Halkbank Genel Müdür Yardımcısı Hakan Atilla, ABD'de gözaltına alındı, "ABD Hazine Bakanlığı'nı dolandırmak için kumpas kurmak", "Uluslararası Acil Ekonomik Güç Yasası'nı (International Emergency Economic Powers Act) delmek için kumpas kurmak", "bankacılık sisteminde sahtekarlık yapmak", "bankacılık sisteminde sahtekarlık yapmak için kumpas kurmak", "kara para aklamak" ve "kara para aklamak için kumpas kurmak"la suçlandı. Kurduğu iddia edilen "kumpas"ların tamamına, ABD'nin İran'a uyguladığı ambargoyu delmek için başvurduğu söyleniyordu. Tabii aslında suçlama Atilla'nın şahsından ziyade Türkiye'nin izlediği politikaları hedef alıyordu. Türkiye Cumhuriyeti Cumhurbaşkanı "Hakan Atilla kesinlikle kesinlikle suçsuzdur, beraatini bekliyoruz. Atilla'yı suçlu ilan etmek Türkiye'yi suçlu ilan etmek anlamına gelir" dedi.  Ve fakat, Atilla tutuklandı.  FETÖ firarilerinin ifadeleri doğrultusunda tutuklu yargılandı. 32 ay hapis cezasına çarptırıldı. Cezasının infazı tamamlandı. Ancak, ondan sonra Türkiye'ye dönebilmeyi başardı.

***

ABD ve Almanya'nın, ne atfedilen suçlar ne de konum olarak Atilla'yla karşılaştırılamayacak durumdaki vatandaşlarını dahi "kurtarmak" için sarf ettiği çaba ve elde ettiği sonuçla, Türkiye'nin, başından beri "rehin tutulduğunu" savunduğu Atilla için ortaya koyamadığı çaba ve bir türlü alamadığı sonucu karşılaştırmayı size bırakıyorum.

Hakan Atilla ve ailesi, sergiledikleri duruşla ne kadar övünseler yeridir.
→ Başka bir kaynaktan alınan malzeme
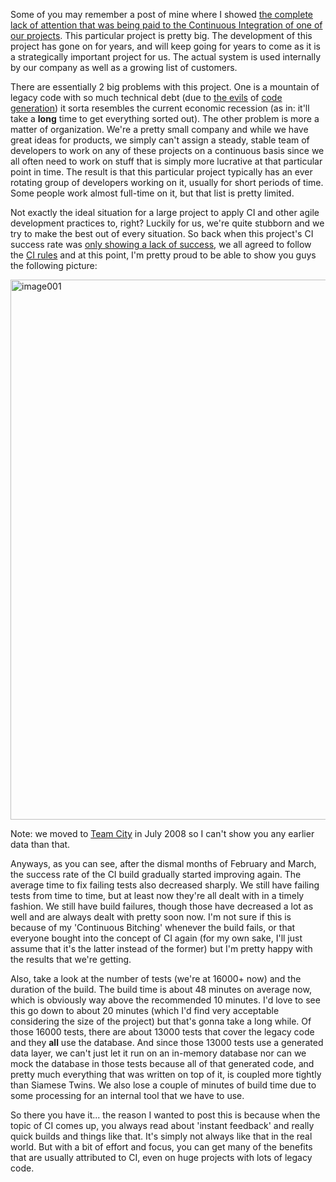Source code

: Some of you may remember a post of mine where I showed <a href="/blog/2009/03/continuous-failure/">the complete lack of attention that was being paid to the Continuous Integration of one of our projects</a>.  This particular project is pretty big.  The development of this project has gone on for years, and will keep going for years to come as it is a strategically important project for us.  The actual system is used internally by our company as well as a growing list of customers.

There are essentially 2 big problems with this project.  One is a mountain of legacy code with so much technical debt (due to <a href="/blog/2008/09/beware-the-evils-of-code-generation/">the evils</a> of <a href="http://www.codethinked.com/post/2009/05/05/Code-Generation-Should-be-the-Nuclear-Option.aspx">code generation</a>) it sorta resembles the current economic recession (as in: it'll take a <strong>long</strong> time to get everything sorted out).  The other problem is more a matter of organization.  We're a pretty small company and while we have great ideas for products, we simply can't assign a steady, stable team of developers to work on any of these projects on a continuous basis since we all often need to work on stuff that is simply more lucrative at that particular point in time.  The result is that this particular project typically has an ever rotating group of developers working on it, usually for short periods of time.  Some people work almost full-time on it, but that list is pretty limited. 

Not exactly the ideal situation for a large project to apply CI and other agile development practices to, right?  Luckily for us, we're quite stubborn and we try to make the best out of every situation.  So back when this project's CI success rate was <a href="/blog/2009/03/continuous-failure/">only showing a lack of success</a>, we all agreed to follow the <a href="/blog/2009/03/continuous-integration-101/">CI rules</a> and at this point, I'm pretty proud to be able to show you guys the following picture:

<img src="/postcontent/image001.png" alt="image001" title="image001" width="979" height="864" class="aligncenter size-full wp-image-1394" />

Note: we moved to <a href="http://www.jetbrains.com/teamcity/index.html">Team City</a> in July 2008 so I can't show you any earlier data than that.

Anyways, as you can see, after the dismal months of February and March, the success rate of the CI build gradually started improving again.  The average time to fix failing tests also decreased sharply.  We still have failing tests from time to time, but at least now they're all dealt with in a timely fashion.  We still have build failures, though those have decreased a lot as well and are always dealt with pretty soon now.  I'm not sure if this is because of my 'Continuous Bitching' whenever the build fails, or that everyone bought into the concept of CI again (for my own sake, I'll just assume that it's the latter instead of the former) but I'm pretty happy with the results that we're getting.

Also, take a look at the number of tests (we're at 16000+ now) and the duration of the build.  The build time is about 48 minutes on average now, which is obviously way above the recommended 10 minutes.  I'd love to see this go down to about 20 minutes (which I'd find very acceptable considering the size of the project) but that's gonna take a long while.  Of those 16000 tests, there are about 13000 tests that cover the legacy code and they <strong>all</strong> use the database.  And since those 13000 tests use a generated data layer, we can't just let it run on an in-memory database nor can we mock the database in those tests because all of that generated code, and pretty much everything that was written on top of it, is coupled more tightly than Siamese Twins.  We also lose a couple of minutes of build time due to some processing for an internal tool that we have to use.

So there you have it... the reason I wanted to post this is because when the topic of CI comes up, you always read about 'instant feedback' and really quick builds and things like that.  It's simply not always like that in the real world.  But with a bit of effort and focus, you can get many of the benefits that are usually attributed to CI, even on huge projects with lots of legacy code.  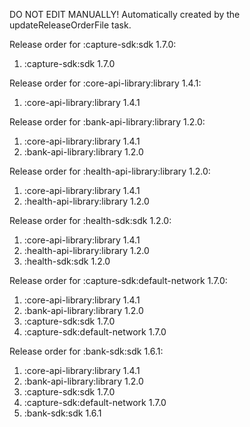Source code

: DO NOT EDIT MANUALLY!
Automatically created by the updateReleaseOrderFile task.

Release order for :capture-sdk:sdk 1.7.0:
 1. :capture-sdk:sdk 1.7.0

Release order for :core-api-library:library 1.4.1:
 1. :core-api-library:library 1.4.1

Release order for :bank-api-library:library 1.2.0:
 1. :core-api-library:library 1.4.1
 2. :bank-api-library:library 1.2.0

Release order for :health-api-library:library 1.2.0:
 1. :core-api-library:library 1.4.1
 2. :health-api-library:library 1.2.0

Release order for :health-sdk:sdk 1.2.0:
 1. :core-api-library:library 1.4.1
 2. :health-api-library:library 1.2.0
 3. :health-sdk:sdk 1.2.0

Release order for :capture-sdk:default-network 1.7.0:
 1. :core-api-library:library 1.4.1
 2. :bank-api-library:library 1.2.0
 3. :capture-sdk:sdk 1.7.0
 4. :capture-sdk:default-network 1.7.0

Release order for :bank-sdk:sdk 1.6.1:
 1. :core-api-library:library 1.4.1
 2. :bank-api-library:library 1.2.0
 3. :capture-sdk:sdk 1.7.0
 4. :capture-sdk:default-network 1.7.0
 5. :bank-sdk:sdk 1.6.1


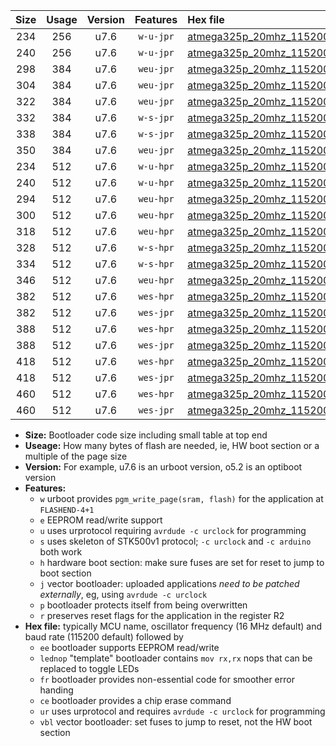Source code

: |Size|Usage|Version|Features|Hex file|
|:-:|:-:|:-:|:-:|:--|
|234|256|u7.6|`w-u-jpr`|[atmega325p_20mhz_115200bps_ur_vbl.hex](https://raw.githubusercontent.com/stefanrueger/urboot/main/atmega325p_20mhz_115200bps_ur_vbl.hex)|
|240|256|u7.6|`w-u-jpr`|[atmega325p_20mhz_115200bps_lednop_ur_vbl.hex](https://raw.githubusercontent.com/stefanrueger/urboot/main/atmega325p_20mhz_115200bps_lednop_ur_vbl.hex)|
|298|384|u7.6|`weu-jpr`|[atmega325p_20mhz_115200bps_ee_ur_vbl.hex](https://raw.githubusercontent.com/stefanrueger/urboot/main/atmega325p_20mhz_115200bps_ee_ur_vbl.hex)|
|304|384|u7.6|`weu-jpr`|[atmega325p_20mhz_115200bps_ee_lednop_ur_vbl.hex](https://raw.githubusercontent.com/stefanrueger/urboot/main/atmega325p_20mhz_115200bps_ee_lednop_ur_vbl.hex)|
|322|384|u7.6|`weu-jpr`|[atmega325p_20mhz_115200bps_ee_lednop_fr_ur_vbl.hex](https://raw.githubusercontent.com/stefanrueger/urboot/main/atmega325p_20mhz_115200bps_ee_lednop_fr_ur_vbl.hex)|
|332|384|u7.6|`w-s-jpr`|[atmega325p_20mhz_115200bps_vbl.hex](https://raw.githubusercontent.com/stefanrueger/urboot/main/atmega325p_20mhz_115200bps_vbl.hex)|
|338|384|u7.6|`w-s-jpr`|[atmega325p_20mhz_115200bps_lednop_vbl.hex](https://raw.githubusercontent.com/stefanrueger/urboot/main/atmega325p_20mhz_115200bps_lednop_vbl.hex)|
|350|384|u7.6|`weu-jpr`|[atmega325p_20mhz_115200bps_ee_lednop_fr_ce_ur_vbl.hex](https://raw.githubusercontent.com/stefanrueger/urboot/main/atmega325p_20mhz_115200bps_ee_lednop_fr_ce_ur_vbl.hex)|
|234|512|u7.6|`w-u-hpr`|[atmega325p_20mhz_115200bps_ur.hex](https://raw.githubusercontent.com/stefanrueger/urboot/main/atmega325p_20mhz_115200bps_ur.hex)|
|240|512|u7.6|`w-u-hpr`|[atmega325p_20mhz_115200bps_lednop_ur.hex](https://raw.githubusercontent.com/stefanrueger/urboot/main/atmega325p_20mhz_115200bps_lednop_ur.hex)|
|294|512|u7.6|`weu-hpr`|[atmega325p_20mhz_115200bps_ee_ur.hex](https://raw.githubusercontent.com/stefanrueger/urboot/main/atmega325p_20mhz_115200bps_ee_ur.hex)|
|300|512|u7.6|`weu-hpr`|[atmega325p_20mhz_115200bps_ee_lednop_ur.hex](https://raw.githubusercontent.com/stefanrueger/urboot/main/atmega325p_20mhz_115200bps_ee_lednop_ur.hex)|
|318|512|u7.6|`weu-hpr`|[atmega325p_20mhz_115200bps_ee_lednop_fr_ur.hex](https://raw.githubusercontent.com/stefanrueger/urboot/main/atmega325p_20mhz_115200bps_ee_lednop_fr_ur.hex)|
|328|512|u7.6|`w-s-hpr`|[atmega325p_20mhz_115200bps.hex](https://raw.githubusercontent.com/stefanrueger/urboot/main/atmega325p_20mhz_115200bps.hex)|
|334|512|u7.6|`w-s-hpr`|[atmega325p_20mhz_115200bps_lednop.hex](https://raw.githubusercontent.com/stefanrueger/urboot/main/atmega325p_20mhz_115200bps_lednop.hex)|
|346|512|u7.6|`weu-hpr`|[atmega325p_20mhz_115200bps_ee_lednop_fr_ce_ur.hex](https://raw.githubusercontent.com/stefanrueger/urboot/main/atmega325p_20mhz_115200bps_ee_lednop_fr_ce_ur.hex)|
|382|512|u7.6|`wes-hpr`|[atmega325p_20mhz_115200bps_ee.hex](https://raw.githubusercontent.com/stefanrueger/urboot/main/atmega325p_20mhz_115200bps_ee.hex)|
|382|512|u7.6|`wes-jpr`|[atmega325p_20mhz_115200bps_ee_vbl.hex](https://raw.githubusercontent.com/stefanrueger/urboot/main/atmega325p_20mhz_115200bps_ee_vbl.hex)|
|388|512|u7.6|`wes-hpr`|[atmega325p_20mhz_115200bps_ee_lednop.hex](https://raw.githubusercontent.com/stefanrueger/urboot/main/atmega325p_20mhz_115200bps_ee_lednop.hex)|
|388|512|u7.6|`wes-jpr`|[atmega325p_20mhz_115200bps_ee_lednop_vbl.hex](https://raw.githubusercontent.com/stefanrueger/urboot/main/atmega325p_20mhz_115200bps_ee_lednop_vbl.hex)|
|418|512|u7.6|`wes-hpr`|[atmega325p_20mhz_115200bps_ee_lednop_fr.hex](https://raw.githubusercontent.com/stefanrueger/urboot/main/atmega325p_20mhz_115200bps_ee_lednop_fr.hex)|
|418|512|u7.6|`wes-jpr`|[atmega325p_20mhz_115200bps_ee_lednop_fr_vbl.hex](https://raw.githubusercontent.com/stefanrueger/urboot/main/atmega325p_20mhz_115200bps_ee_lednop_fr_vbl.hex)|
|460|512|u7.6|`wes-hpr`|[atmega325p_20mhz_115200bps_ee_lednop_fr_ce.hex](https://raw.githubusercontent.com/stefanrueger/urboot/main/atmega325p_20mhz_115200bps_ee_lednop_fr_ce.hex)|
|460|512|u7.6|`wes-jpr`|[atmega325p_20mhz_115200bps_ee_lednop_fr_ce_vbl.hex](https://raw.githubusercontent.com/stefanrueger/urboot/main/atmega325p_20mhz_115200bps_ee_lednop_fr_ce_vbl.hex)|

- **Size:** Bootloader code size including small table at top end
- **Useage:** How many bytes of flash are needed, ie, HW boot section or a multiple of the page size
- **Version:** For example, u7.6 is an urboot version, o5.2 is an optiboot version
- **Features:**
  + `w` urboot provides `pgm_write_page(sram, flash)` for the application at `FLASHEND-4+1`
  + `e` EEPROM read/write support
  + `u` uses urprotocol requiring `avrdude -c urclock` for programming
  + `s` uses skeleton of STK500v1 protocol; `-c urclock` and `-c arduino` both work
  + `h` hardware boot section: make sure fuses are set for reset to jump to boot section
  + `j` vector bootloader: uploaded applications *need to be patched externally*, eg, using `avrdude -c urclock`
  + `p` bootloader protects itself from being overwritten
  + `r` preserves reset flags for the application in the register R2
- **Hex file:** typically MCU name, oscillator frequency (16 MHz default) and baud rate (115200 default) followed by
  + `ee` bootloader supports EEPROM read/write
  + `lednop` "template" bootloader contains `mov rx,rx` nops that can be replaced to toggle LEDs
  + `fr` bootloader provides non-essential code for smoother error handing
  + `ce` bootloader provides a chip erase command
  + `ur` uses urprotocol and requires `avrdude -c urclock` for programming
  + `vbl` vector bootloader: set fuses to jump to reset, not the HW boot section
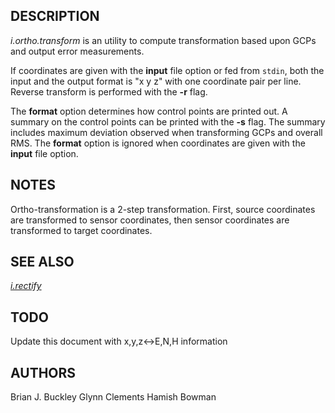 ## DESCRIPTION

*i.ortho.transform* is an utility to compute transformation based upon
GCPs and output error measurements.

If coordinates are given with the **input** file option or fed from
`stdin`, both the input and the output format is "x y z" with one
coordinate pair per line. Reverse transform is performed with the **-r**
flag.

The **format** option determines how control points are printed out. A
summary on the control points can be printed with the **-s** flag. The
summary includes maximum deviation observed when transforming GCPs and
overall RMS. The **format** option is ignored when coordinates are given
with the **input** file option.

## NOTES

Ortho-transformation is a 2-step transformation. First, source
coordinates are transformed to sensor coordinates, then sensor
coordinates are transformed to target coordinates.

## SEE ALSO

*[i.rectify](i.rectify.md)*

## TODO

Update this document with x,y,z\<-\>E,N,H information

## AUTHORS

Brian J. Buckley
Glynn Clements
Hamish Bowman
Ama ortada Türkiye yahut siyasi iktidar adına övünülecek bir durum göremiyorum açıkçası.

Hal böyleyken, dünkü karşılamada, gözyaşlarının sel olduğu o vuslat anında, kimi protokol üyelerinin "an"la tezat neşelerinin kaynağı ne ola? Öyle gevrek gevrek gülmek yerine az biraz da olsa mahcubiyet içinde olmaları gerekmez miydi?

***

"Devlet"ler ve "vatandaşına sahip çıkma halleri" üzerine biraz daha kıyaslama yapalım mı?

ABD'li Rahip Brunson, ülkesine "özel uçak"la götürüldü ve neredeyse "milli kahraman" muamelesi gördü.

Alman vatandaşı Deniz Yücel, ülkesine üstelik de tahliyesinden iki gün önce hazırlanmış "özel uçak"la götürüldü ve "hak ve özgürlükler"le ilgili bir sembole dönüştü.

ABD'nin, Türkiye'ye karşı koz olarak kullanmak üzere zapt edip de, -en azından bizim bildiğimiz kadarıyla- ABD'ye, Türkiye aleyhinde kullanabileceği tek kelime koz vermeyen, Türkiye'nin basit bir hak ihlali yahut "vatandaşıma dokunamazsın" hassasiyettinden ziyade "beka sorunu"yla ilişkilendirdiği için sözüm ona arkasında durduğu(!) Hakan Atilla, tarifeli uçakla Türkiye'ye döndü!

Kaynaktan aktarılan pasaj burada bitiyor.